Europe’s Stoxx 600 gained 0.3%, bringing its year-to-date gain to 13%, and more broadly, the MSCI All Country World rose around 20%. ” The idea that major central banks have certainly done enough to contain inflationary rises in 2022-2023 is supporting the rally ”, commented Brian Barish, Chief Investment Officer of Cambiar Investors LLC. “ It’s not hard to imagine new market concerns such as the US election, a significant need for US federal government bond financing and/or any rebound in inflation. However, there is not much news and many sellers yet “.
The arrangement of the planets in 2024 unlikely
On Wall Street, the flagship S&P 500 continues to push to new highs. Futures contracts predict its increase by only three points, while it would need at least 35 points to reach the absolute peak. The S&P 500 is up 24.6% in 2023, the Dow Jones is up 13.8%, and in another box, the Nasdaq Composite is up 44.2%, its best annual performance since 2003. The AI craze, which strengthened the world This performance explains the technologies that dominate the “Magnificent 7” such as Nvidia.
The celebratory atmosphere in recent months is also supported by the cessation of interest rate increases by central banks, which, according to the market, should turn into easing in the first or second quarter of 2024. But can the US central bank meet the high expectations of the market, which is counting on six rate cuts next year, without being twisted by the economic recession? ” For the markets to continue to grow, we need an alignment of the planets, which is highly unlikely.” judge Vincent Mortier of Amundi, quoted by the Financial Times.
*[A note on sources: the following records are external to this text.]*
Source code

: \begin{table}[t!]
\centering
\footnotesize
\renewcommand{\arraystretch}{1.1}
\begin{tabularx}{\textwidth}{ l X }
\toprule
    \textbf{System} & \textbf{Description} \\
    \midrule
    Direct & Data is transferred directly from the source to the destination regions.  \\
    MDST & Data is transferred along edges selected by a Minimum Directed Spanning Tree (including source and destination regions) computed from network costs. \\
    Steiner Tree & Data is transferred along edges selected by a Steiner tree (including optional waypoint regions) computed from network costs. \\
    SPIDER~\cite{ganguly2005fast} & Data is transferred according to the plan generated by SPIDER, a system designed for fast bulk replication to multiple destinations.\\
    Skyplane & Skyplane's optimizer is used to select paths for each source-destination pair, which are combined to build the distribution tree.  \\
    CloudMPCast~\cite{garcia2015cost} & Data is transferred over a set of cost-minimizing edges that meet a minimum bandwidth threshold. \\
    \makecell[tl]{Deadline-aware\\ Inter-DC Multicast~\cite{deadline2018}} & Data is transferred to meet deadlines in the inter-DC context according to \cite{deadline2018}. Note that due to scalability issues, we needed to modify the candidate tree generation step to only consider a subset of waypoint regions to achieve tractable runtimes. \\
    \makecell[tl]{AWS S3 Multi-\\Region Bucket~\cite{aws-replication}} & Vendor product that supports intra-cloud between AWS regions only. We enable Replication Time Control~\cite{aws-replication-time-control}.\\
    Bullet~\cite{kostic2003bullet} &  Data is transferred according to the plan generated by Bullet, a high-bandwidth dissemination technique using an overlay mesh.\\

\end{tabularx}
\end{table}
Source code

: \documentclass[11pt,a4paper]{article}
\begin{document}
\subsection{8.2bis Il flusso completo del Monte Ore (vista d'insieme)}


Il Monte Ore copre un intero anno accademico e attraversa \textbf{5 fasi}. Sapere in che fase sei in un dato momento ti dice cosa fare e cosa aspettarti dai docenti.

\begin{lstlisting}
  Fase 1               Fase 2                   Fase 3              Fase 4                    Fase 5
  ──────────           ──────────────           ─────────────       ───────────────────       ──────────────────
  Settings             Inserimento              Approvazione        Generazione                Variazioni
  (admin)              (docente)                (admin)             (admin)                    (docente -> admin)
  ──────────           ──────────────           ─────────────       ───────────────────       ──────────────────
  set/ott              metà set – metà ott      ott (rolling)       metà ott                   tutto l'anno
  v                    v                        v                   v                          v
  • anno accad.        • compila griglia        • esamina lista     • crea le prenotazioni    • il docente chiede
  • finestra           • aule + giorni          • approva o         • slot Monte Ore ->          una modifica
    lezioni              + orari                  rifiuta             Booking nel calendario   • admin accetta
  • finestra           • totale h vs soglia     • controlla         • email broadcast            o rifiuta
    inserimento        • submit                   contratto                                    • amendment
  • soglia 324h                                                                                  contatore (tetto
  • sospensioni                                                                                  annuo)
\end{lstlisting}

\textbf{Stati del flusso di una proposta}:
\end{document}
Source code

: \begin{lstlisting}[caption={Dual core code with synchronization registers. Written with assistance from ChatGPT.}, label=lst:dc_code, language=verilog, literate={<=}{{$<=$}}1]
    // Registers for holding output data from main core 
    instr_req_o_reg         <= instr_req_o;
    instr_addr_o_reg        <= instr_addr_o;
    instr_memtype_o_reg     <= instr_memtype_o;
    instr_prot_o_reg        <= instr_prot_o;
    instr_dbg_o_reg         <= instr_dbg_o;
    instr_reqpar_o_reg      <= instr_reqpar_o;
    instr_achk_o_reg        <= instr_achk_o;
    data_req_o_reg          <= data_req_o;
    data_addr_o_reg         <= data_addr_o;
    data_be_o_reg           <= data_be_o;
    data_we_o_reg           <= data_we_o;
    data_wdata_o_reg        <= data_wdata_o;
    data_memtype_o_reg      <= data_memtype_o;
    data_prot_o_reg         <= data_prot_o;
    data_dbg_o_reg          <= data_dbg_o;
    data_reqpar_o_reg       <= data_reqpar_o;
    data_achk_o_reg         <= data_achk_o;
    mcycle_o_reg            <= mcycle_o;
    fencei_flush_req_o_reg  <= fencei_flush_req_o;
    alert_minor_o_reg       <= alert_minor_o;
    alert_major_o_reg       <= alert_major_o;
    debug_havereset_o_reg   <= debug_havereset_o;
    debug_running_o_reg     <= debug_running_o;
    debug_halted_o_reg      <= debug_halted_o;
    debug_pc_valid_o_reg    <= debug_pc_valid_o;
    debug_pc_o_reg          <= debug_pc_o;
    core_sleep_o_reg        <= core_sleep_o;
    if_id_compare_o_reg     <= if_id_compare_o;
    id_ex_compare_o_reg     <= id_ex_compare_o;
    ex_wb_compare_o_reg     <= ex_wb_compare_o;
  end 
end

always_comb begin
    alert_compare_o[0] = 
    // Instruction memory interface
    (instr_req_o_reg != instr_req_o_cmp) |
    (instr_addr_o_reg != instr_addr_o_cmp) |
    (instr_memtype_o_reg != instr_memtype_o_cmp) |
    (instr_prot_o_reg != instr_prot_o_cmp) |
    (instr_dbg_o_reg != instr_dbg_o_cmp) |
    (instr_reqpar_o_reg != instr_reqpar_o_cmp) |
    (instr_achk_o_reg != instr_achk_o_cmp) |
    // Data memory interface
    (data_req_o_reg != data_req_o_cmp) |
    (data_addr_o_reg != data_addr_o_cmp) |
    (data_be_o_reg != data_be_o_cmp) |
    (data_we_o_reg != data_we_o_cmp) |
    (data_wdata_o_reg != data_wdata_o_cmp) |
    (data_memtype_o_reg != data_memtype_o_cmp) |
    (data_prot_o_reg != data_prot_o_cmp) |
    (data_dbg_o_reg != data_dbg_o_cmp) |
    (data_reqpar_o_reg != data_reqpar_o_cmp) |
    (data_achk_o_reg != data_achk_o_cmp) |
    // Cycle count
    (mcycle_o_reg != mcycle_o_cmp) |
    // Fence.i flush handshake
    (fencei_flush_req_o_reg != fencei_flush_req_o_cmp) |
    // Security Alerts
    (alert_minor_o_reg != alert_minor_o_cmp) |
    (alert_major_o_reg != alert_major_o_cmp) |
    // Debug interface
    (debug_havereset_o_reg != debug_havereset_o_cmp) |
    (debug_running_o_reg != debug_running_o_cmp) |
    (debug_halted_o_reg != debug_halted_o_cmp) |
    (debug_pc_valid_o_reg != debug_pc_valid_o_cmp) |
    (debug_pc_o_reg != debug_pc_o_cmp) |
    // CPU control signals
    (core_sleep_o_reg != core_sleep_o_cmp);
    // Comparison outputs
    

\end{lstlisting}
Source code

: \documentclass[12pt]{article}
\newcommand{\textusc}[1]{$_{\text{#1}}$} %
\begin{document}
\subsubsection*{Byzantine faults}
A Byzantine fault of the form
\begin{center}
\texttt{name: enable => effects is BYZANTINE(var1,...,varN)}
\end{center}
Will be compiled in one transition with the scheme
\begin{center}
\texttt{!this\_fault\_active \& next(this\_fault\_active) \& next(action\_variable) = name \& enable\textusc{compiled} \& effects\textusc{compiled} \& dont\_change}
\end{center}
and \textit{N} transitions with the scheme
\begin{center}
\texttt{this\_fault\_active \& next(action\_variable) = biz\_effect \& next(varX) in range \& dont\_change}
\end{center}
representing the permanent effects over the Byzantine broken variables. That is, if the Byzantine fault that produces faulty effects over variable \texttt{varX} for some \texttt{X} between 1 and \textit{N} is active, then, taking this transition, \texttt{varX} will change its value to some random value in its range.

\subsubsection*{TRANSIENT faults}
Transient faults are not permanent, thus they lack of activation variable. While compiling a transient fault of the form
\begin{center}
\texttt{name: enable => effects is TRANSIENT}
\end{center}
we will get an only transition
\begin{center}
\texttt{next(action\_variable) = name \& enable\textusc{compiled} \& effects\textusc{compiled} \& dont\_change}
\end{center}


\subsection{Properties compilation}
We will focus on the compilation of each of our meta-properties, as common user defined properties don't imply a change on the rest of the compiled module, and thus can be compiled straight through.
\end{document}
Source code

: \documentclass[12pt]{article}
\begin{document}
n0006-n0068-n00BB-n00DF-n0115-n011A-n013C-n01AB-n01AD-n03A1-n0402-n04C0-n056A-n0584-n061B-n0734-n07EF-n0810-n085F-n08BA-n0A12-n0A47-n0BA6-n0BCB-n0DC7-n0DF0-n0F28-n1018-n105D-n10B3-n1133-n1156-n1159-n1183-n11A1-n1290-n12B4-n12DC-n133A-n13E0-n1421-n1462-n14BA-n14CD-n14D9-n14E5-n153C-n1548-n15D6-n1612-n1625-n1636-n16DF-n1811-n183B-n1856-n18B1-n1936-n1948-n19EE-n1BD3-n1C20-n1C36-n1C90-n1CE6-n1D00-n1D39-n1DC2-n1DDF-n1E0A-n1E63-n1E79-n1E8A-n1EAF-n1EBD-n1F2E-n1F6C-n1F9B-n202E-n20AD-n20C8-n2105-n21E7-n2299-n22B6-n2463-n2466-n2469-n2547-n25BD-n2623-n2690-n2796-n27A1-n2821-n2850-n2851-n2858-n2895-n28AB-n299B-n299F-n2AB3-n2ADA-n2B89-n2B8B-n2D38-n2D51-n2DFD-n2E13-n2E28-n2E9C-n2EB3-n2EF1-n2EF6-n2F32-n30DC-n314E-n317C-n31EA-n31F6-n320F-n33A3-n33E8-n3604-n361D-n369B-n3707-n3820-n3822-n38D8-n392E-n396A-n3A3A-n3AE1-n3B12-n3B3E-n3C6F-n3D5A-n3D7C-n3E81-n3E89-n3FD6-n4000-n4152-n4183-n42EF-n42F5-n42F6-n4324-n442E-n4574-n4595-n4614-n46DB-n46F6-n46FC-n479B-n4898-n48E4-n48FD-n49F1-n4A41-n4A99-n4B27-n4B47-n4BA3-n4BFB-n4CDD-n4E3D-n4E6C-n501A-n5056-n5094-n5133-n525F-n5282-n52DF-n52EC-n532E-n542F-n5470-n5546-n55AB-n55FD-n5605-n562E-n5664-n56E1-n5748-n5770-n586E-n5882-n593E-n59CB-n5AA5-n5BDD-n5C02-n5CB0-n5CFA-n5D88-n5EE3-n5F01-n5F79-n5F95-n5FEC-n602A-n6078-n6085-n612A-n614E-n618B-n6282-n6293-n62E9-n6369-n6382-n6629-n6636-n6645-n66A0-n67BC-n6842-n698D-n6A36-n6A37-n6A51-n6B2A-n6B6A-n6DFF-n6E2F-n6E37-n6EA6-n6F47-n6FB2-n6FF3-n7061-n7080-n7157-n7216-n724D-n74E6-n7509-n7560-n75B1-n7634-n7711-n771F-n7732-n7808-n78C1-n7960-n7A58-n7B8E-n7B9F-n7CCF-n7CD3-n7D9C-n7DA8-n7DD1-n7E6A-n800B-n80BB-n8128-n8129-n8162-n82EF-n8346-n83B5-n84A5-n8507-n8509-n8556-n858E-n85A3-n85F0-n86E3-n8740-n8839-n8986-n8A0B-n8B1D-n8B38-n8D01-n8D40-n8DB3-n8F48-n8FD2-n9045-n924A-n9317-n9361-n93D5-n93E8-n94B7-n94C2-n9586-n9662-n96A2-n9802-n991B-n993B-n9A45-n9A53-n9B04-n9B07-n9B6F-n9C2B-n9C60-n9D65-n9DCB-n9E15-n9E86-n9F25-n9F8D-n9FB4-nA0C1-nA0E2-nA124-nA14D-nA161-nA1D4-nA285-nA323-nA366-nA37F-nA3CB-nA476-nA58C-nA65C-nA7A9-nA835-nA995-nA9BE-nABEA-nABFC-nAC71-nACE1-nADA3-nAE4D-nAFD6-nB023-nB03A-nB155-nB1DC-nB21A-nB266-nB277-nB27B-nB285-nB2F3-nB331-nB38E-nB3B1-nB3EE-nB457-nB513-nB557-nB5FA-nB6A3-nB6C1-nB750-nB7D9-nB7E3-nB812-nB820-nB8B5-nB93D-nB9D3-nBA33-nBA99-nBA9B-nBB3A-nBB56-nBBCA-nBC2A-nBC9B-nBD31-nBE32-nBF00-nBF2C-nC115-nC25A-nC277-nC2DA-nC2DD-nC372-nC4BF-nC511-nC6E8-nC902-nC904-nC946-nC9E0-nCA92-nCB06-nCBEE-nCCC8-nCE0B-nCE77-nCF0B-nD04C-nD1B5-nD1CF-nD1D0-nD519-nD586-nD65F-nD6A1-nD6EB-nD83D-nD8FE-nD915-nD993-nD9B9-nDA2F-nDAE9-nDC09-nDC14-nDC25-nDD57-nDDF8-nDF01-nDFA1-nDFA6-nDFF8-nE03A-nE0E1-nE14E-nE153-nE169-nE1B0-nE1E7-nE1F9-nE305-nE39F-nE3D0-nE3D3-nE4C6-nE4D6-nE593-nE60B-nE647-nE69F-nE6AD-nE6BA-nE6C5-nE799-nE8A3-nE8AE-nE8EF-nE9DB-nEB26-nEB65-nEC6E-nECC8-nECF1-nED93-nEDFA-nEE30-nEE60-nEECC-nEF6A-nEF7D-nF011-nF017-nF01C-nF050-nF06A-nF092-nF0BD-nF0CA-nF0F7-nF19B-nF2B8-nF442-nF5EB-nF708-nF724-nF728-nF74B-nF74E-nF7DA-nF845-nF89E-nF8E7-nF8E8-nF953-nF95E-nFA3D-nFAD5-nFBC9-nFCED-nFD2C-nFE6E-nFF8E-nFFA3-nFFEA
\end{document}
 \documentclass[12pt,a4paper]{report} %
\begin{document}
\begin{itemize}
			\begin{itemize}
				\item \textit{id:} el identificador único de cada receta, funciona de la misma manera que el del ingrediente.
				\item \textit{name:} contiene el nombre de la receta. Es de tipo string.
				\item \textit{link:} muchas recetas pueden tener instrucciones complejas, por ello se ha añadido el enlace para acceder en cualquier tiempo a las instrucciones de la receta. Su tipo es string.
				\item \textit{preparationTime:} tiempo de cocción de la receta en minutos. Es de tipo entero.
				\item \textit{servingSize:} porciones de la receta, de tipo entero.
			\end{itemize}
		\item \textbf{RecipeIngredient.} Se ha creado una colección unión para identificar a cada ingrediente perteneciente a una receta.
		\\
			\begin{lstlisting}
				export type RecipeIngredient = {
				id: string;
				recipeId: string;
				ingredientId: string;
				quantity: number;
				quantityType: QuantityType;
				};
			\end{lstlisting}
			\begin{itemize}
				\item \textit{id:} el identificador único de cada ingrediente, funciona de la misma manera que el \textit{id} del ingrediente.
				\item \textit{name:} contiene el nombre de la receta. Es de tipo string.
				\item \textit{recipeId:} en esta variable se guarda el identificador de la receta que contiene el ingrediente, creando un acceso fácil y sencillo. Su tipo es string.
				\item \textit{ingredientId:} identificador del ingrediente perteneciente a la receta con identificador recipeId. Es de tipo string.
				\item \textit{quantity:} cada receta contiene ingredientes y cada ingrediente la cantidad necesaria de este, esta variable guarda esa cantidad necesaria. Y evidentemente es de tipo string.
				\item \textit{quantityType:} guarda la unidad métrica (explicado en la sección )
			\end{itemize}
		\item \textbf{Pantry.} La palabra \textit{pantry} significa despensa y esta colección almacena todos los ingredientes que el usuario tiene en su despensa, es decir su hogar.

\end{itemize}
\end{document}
If the Fed loosens policy at the start of the year, “he will make a big mistake” according to him. “Assume inflation is no longer a problem (…) can lead to repeating past mistakes “. Also quite pessimistic Ipek Ozkardeskaya, an analyst at Swissquote, expects an investor hangover and a period of correction after the relentless two-month recovery.
Japan shines and China remains in the shadows
In Asia, the Nikkei posted the region’s biggest annual gain, climbing 28%, the first for the Japanese index since 2013, when Haruhiko Kuroda took over as governor of the Bank of Japan and began easing.
Conversely, the CSI of the Shanghai and Shenzhen stock exchanges fell 11.4% in 2023, the third year in a row of decline, on the back of a slow economic recovery after Covid. This Friday, the index strengthened by 0.5%.
On the business side, French luxury giants feature in the Cac 40 this Friday: Kering, Hermès and LVMH rose between 0.5% and 0.8%.
While LVMH and Hermès were up during the year, neither is among the big winners in the Cac 40. The biggest growth in 2023 was carmaker Stellantis.
Medtech Carmat is up 8.5% after announcing software improvements that will boost the safety profile of the Aeson artificial heart, which it designs, manufactures and markets for heart transplants.